WORK REQUIRED -> Below are the records; tally the lines in them that include the word "storyId" and reply with the number alone.

RECORD SET ->
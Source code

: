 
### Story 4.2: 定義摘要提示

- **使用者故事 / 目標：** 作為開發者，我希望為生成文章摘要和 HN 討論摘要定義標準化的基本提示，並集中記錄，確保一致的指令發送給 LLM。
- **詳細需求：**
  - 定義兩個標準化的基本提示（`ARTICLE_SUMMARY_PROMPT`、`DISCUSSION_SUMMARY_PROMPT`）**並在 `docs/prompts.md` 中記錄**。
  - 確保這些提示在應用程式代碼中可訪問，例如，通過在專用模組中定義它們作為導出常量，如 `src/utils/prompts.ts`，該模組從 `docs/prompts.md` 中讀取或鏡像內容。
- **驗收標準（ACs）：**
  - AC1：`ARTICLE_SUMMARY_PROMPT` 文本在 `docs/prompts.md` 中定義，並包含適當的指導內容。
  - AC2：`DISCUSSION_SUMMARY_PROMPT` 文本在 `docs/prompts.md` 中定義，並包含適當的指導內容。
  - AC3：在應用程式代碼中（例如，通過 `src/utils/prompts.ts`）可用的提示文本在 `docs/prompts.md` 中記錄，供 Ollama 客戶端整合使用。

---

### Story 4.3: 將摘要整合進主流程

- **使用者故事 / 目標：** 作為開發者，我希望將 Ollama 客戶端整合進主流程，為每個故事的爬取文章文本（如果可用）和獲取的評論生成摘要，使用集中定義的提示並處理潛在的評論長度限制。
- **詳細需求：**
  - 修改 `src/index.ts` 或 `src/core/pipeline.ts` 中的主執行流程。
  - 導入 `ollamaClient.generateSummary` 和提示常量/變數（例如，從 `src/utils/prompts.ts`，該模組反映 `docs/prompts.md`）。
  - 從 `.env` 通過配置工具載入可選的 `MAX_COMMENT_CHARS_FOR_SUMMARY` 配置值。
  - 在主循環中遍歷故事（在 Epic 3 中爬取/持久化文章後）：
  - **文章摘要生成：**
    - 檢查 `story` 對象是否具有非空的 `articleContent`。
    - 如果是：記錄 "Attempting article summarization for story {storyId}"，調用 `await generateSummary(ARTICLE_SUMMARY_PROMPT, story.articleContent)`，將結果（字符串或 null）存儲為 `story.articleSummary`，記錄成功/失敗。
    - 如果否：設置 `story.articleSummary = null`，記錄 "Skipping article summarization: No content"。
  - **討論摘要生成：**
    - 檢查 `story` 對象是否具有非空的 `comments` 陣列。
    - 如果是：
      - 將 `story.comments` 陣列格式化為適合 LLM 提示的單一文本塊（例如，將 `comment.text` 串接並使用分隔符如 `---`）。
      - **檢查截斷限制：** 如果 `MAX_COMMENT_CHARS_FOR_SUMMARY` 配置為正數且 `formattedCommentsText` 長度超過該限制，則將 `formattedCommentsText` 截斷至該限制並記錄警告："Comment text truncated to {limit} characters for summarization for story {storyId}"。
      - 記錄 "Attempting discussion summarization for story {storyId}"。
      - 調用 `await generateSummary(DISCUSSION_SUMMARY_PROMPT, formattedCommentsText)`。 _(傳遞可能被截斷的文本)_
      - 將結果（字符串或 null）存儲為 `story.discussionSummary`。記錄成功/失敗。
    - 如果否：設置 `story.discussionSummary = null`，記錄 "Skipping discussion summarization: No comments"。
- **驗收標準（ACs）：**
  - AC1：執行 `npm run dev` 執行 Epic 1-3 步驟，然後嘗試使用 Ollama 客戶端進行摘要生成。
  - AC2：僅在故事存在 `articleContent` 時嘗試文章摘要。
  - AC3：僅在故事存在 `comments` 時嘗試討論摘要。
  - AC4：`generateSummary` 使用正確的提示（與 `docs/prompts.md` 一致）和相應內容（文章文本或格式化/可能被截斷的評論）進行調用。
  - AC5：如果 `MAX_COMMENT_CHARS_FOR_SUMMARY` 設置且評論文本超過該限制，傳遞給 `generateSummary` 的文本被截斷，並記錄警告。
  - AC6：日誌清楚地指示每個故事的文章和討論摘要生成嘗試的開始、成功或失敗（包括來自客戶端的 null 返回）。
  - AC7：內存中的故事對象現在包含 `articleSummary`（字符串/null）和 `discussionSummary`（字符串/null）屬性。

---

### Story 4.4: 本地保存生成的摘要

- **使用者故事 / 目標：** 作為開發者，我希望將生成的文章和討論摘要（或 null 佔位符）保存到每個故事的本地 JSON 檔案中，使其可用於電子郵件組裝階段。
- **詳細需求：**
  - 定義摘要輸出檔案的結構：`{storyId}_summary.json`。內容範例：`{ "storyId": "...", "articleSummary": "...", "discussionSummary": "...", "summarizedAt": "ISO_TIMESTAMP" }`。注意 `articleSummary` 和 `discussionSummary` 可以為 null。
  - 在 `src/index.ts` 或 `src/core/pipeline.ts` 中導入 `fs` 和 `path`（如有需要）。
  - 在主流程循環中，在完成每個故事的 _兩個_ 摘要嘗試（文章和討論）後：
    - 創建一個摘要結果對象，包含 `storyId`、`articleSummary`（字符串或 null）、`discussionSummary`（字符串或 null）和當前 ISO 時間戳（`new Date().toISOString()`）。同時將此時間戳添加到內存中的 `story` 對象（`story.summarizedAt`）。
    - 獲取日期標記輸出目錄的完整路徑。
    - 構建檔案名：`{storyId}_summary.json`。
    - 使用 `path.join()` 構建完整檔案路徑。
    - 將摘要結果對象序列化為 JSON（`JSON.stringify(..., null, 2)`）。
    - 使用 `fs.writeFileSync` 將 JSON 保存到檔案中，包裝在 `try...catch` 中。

RESULT FOR THIS TASK -> 6